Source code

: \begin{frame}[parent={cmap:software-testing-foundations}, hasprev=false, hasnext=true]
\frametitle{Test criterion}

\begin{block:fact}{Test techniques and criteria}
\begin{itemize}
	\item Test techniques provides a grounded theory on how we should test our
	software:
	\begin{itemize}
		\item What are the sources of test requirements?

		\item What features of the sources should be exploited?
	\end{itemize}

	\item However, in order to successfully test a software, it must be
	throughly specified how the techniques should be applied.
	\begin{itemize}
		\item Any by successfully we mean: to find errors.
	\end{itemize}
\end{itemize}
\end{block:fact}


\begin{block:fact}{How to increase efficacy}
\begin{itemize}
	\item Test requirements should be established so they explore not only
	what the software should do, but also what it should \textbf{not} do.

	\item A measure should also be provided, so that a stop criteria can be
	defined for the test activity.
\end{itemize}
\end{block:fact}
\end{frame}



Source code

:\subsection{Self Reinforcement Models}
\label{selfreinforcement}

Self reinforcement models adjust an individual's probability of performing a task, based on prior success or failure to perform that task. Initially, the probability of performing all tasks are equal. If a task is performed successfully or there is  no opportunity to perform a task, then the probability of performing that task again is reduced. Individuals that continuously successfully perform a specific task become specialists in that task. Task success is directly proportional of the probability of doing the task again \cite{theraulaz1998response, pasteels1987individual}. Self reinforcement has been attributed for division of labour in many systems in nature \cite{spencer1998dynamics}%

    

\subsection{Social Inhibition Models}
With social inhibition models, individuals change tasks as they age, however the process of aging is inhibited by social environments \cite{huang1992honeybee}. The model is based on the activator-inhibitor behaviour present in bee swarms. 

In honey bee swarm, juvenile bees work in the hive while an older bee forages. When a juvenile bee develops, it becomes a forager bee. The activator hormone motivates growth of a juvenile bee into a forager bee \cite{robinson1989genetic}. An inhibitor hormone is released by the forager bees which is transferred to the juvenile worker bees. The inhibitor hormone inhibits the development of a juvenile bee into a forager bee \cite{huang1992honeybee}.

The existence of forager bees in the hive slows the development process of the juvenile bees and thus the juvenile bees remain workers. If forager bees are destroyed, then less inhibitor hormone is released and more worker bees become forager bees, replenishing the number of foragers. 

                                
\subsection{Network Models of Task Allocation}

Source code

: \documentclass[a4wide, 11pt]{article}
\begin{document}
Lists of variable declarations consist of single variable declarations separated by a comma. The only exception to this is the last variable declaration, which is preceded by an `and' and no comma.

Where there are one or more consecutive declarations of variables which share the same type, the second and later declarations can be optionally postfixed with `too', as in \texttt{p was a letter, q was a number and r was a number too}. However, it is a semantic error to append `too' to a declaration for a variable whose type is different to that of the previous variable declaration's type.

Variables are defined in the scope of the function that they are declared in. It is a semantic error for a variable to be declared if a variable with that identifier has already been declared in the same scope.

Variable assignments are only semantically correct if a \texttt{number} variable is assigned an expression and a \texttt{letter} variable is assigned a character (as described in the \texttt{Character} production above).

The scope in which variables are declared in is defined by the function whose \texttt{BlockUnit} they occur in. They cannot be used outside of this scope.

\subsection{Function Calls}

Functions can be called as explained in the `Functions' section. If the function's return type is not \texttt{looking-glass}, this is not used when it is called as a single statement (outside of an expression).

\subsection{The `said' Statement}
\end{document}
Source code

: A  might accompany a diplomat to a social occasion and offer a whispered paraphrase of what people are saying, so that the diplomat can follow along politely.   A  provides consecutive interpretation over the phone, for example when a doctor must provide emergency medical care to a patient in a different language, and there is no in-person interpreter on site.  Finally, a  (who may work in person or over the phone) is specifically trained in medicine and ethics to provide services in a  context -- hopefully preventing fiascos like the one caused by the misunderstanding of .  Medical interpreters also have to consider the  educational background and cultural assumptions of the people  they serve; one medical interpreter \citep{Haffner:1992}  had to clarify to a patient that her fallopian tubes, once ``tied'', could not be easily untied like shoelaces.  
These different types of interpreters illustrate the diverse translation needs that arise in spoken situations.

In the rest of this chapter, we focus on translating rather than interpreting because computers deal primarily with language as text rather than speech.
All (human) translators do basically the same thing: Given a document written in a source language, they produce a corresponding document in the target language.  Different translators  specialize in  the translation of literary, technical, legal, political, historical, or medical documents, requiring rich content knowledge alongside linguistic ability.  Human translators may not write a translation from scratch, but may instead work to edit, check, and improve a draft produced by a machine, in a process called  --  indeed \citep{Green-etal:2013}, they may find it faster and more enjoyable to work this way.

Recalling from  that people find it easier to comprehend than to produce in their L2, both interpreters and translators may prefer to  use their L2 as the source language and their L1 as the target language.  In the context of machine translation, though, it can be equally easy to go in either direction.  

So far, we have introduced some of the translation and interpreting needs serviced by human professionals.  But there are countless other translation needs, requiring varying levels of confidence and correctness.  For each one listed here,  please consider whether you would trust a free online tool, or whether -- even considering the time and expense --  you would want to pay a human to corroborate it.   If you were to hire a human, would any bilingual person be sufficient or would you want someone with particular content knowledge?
--
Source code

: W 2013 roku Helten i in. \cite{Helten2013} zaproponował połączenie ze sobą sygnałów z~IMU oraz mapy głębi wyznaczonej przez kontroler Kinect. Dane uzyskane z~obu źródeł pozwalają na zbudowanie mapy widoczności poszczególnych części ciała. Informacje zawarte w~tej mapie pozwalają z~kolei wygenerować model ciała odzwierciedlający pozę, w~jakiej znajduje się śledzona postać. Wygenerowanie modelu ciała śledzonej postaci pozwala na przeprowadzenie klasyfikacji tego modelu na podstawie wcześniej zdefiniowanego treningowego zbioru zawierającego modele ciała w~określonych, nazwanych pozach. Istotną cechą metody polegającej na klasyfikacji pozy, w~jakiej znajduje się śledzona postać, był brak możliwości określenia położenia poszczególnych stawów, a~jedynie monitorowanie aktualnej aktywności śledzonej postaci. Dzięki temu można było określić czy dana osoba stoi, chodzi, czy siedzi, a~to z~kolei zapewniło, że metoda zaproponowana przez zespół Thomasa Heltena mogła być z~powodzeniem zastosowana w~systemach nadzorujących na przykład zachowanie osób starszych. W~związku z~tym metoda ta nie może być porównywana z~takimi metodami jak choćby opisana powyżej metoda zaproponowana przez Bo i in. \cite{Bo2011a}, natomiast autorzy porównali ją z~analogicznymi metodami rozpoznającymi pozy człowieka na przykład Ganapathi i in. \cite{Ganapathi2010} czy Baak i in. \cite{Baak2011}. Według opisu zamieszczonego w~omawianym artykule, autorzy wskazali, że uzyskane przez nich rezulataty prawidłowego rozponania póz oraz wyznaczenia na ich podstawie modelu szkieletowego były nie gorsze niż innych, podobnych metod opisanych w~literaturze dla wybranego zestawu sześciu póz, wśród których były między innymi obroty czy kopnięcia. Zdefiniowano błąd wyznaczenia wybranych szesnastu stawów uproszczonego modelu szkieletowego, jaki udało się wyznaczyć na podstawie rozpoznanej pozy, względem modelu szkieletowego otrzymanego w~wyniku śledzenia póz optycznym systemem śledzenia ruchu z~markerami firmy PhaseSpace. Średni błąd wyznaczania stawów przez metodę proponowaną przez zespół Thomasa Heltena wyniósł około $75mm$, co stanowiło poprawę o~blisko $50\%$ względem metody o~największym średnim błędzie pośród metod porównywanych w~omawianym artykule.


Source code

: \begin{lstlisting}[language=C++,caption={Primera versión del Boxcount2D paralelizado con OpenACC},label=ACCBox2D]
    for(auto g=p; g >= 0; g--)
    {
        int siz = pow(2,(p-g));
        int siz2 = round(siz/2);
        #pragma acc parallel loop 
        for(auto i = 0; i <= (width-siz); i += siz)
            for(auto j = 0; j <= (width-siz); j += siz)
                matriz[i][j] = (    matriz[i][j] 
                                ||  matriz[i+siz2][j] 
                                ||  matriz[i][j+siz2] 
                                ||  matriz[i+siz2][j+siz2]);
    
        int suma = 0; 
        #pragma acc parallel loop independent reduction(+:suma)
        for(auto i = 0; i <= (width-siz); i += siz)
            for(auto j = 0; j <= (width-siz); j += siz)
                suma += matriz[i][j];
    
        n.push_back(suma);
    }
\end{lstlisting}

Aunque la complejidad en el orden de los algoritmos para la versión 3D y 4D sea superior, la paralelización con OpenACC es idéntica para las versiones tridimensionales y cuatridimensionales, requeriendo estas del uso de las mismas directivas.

THE PROBLEM: Report every line of the data above that contains the string "consider" by copying it in full.

SOLUTION FOR THIS PROBLEM:
: A  might accompany a diplomat to a social occasion and offer a whispered paraphrase of what people are saying, so that the diplomat can follow along politely.   A  provides consecutive interpretation over the phone, for example when a doctor must provide emergency medical care to a patient in a different language, and there is no in-person interpreter on site.  Finally, a  (who may work in person or over the phone) is specifically trained in medicine and ethics to provide services in a  context -- hopefully preventing fiascos like the one caused by the misunderstanding of .  Medical interpreters also have to consider the  educational background and cultural assumptions of the people  they serve; one medical interpreter \citep{Haffner:1992}  had to clarify to a patient that her fallopian tubes, once ``tied'', could not be easily untied like shoelaces.  
So far, we have introduced some of the translation and interpreting needs serviced by human professionals.  But there are countless other translation needs, requiring varying levels of confidence and correctness.  For each one listed here,  please consider whether you would trust a free online tool, or whether -- even considering the time and expense --  you would want to pay a human to corroborate it.   If you were to hire a human, would any bilingual person be sufficient or would you want someone with particular content knowledge?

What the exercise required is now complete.